Saturday, March 6, 2010

I hate daylight savings time

I just found one of the most mistifying bugs I had to deal with recently.

Once in a veeery long while, in very rare cases, the analysis of a Wikipedia page would break for no clear reason, after going through a few thousands revisions.
One of these was the page on Captain America.

I looked at the logs, and what did I see? I saw -apparently- an implementation of merge-in-sorted-oder not working. I had to merge the following lists of revisions, eliminating duplicates, in chronological order:

  • L1: 114223615 114213195 114177557 114172306 114154003 114153297 114149504 114146133
  • L2: 114213195 114177557 85922013 85906965
  • Result: 114213195 114223615 114213195 114177557 114172306 114154003 114153297 114149504 114146133 85922013 85906965

The revision 114213195 appeared twice in the results! This broke the analysis.

A mistake in my merge algorithm? No. It was just a few lines, tested it many times, stared at it even longer. No, the algorithm is fine.

A mistake in the data structure used to represent lists? I use my own data structure, called Vec, which is a functional implementation of extensible arrays that supports arbitrary element deletion and insertion. That data structure is used all over the place in my WikiTrust code, so it would be both serious, and strange, to find an error in it after such a long time it has been in use. Still, everything is possible, so I instrumented the library in detail. No, Vec worked fine; the problem was somewhere else.

A problem caused by memory corruption? I ran the code on both 32-but and 64-bit systems with different memory sizes, and it still broke in the same way, so this was unlikely.

Then I looked closely at what those revisions are, and why the merge behaved in a strange way, and I discovered the bug.

Those lists of revisions were returned from the database, and they were ordered according to their timestamp, which is a string like 20070311025946 (year month day hour minute seconds).
WikiTrust internally uses instead seconds since 1970, as most Unix systems, so that it can easily compute the amount of time elapsed between revisions.
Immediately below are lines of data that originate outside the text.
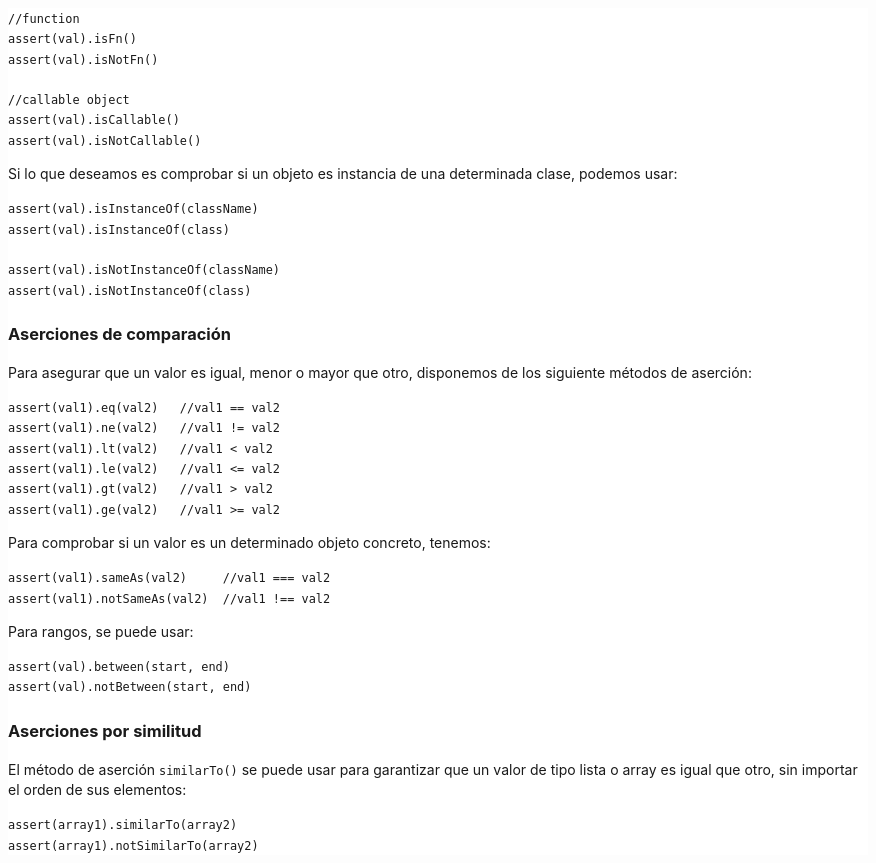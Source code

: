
```
//function
assert(val).isFn()
assert(val).isNotFn()

//callable object
assert(val).isCallable()
assert(val).isNotCallable()
```

Si lo que deseamos es comprobar si un objeto es instancia de una determinada clase, podemos usar:

```
assert(val).isInstanceOf(className)
assert(val).isInstanceOf(class)

assert(val).isNotInstanceOf(className)
assert(val).isNotInstanceOf(class)
```

### Aserciones de comparación

Para asegurar que un valor es igual, menor o mayor que otro, disponemos de los siguiente métodos de aserción:

```
assert(val1).eq(val2)   //val1 == val2
assert(val1).ne(val2)   //val1 != val2
assert(val1).lt(val2)   //val1 < val2
assert(val1).le(val2)   //val1 <= val2
assert(val1).gt(val2)   //val1 > val2
assert(val1).ge(val2)   //val1 >= val2
```

Para comprobar si un valor es un determinado objeto concreto, tenemos:

```
assert(val1).sameAs(val2)     //val1 === val2
assert(val1).notSameAs(val2)  //val1 !== val2
```

Para rangos, se puede usar:

```
assert(val).between(start, end)
assert(val).notBetween(start, end)
```

### Aserciones por similitud

El método de aserción `similarTo()` se puede usar para garantizar que un valor de tipo lista o array es igual que otro, sin importar el orden de sus elementos:

```
assert(array1).similarTo(array2)
assert(array1).notSimilarTo(array2)
```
It turns out that the revisions returned from the database were not sorted according to their Unix time (at least, as I computed it)!
I had:

Revision 1: timestamp: 20070311025946 seconds: 1173610786
Revision 2: timestamp: 20070311035738 seconds: 1173610658

What was going on?

So, I dove into how times are converted, and I figured it out.
The problem is that Revision 1 was done between 2am and 3am of the morning when daylight savings time changed, and Revision 2 was done between 3am and 4am of that same morning.
The wrong conversion from timestamp to Unix time was due to a shortcoming of the Ocaml time conversion functions. It turns out that the Ocaml conversion function is based on local time, depend on daylight savings time, and does not provide for a way to remove the daylight savings time dependence.

As a solution, I implemented my own time-conversion functions (at least I know what is in them), and I added also other safeguards to ensure that the order used in the database matches the order used in the computation.

Still, this was one of the hardest-to-find bugs I have seen lately. It occurred only when there were two edits spaced by less than one hour across the boundary when daylight savings time changed in Spring. Moreover, it would occur only in the rare case when the merge of the list produced non-consecutive duplicates: consecutive duplicates were eliminated by the merge, and the algorithm worked just fine on simply out-of-order revisions (this is why it did not break once a year every Spring for many revisions).

The fact that developing the code requires detective skills makes it both intriguing, and frustrating.

And I suspect like most scientists, I hate, and I say hate, daylight savings time. It is the cause of no end of trouble in anything that needs to examine time series over an extended period.

Saturday, February 27, 2010

The font of whitespace

Or: on the chasm between software developers and software users.

Once, I was editing a document in one of MS Word or OpenOffice, I don't recall.
I had to add a few bullet points to a list. Try as I may, the bullets would not line up.
My bullets were invariably a little bit too much to the left, or to the right, and the whole vertical line of bullets was wavy. I was going crazy. Finally, I asked a friend for help. He immediately diagnosed: see, your whitespace is in the wrong font!.

That sentence has remained for me an epitome of the chasm between computer programmers and users. To a user, the notion of the font of whitespace is utterly meaningless; it is more or less like discussing whether the wine in an empty bottle is red or white -- there is no wine! But to a computer scientist focused on writing the details of the code, it makes perfect sense: you type a space, I show a space, and the space has a font-dependent length, to make words come out nicely when there is a single space between them.

This particular instance of the chasm is not so easily solved. Most of the low-end word-processing systems suffer from it; I am thankful to the genius of Don Knuth for making this a non-issue in TeX.

But if you look around you, you will see countless instances of the problem of the font of whitespace: countless instances in which the design makes perfect sense from the point of view of the software developers, but is utterly mistifying from the point of view of a user who has a simple task that needs getting done.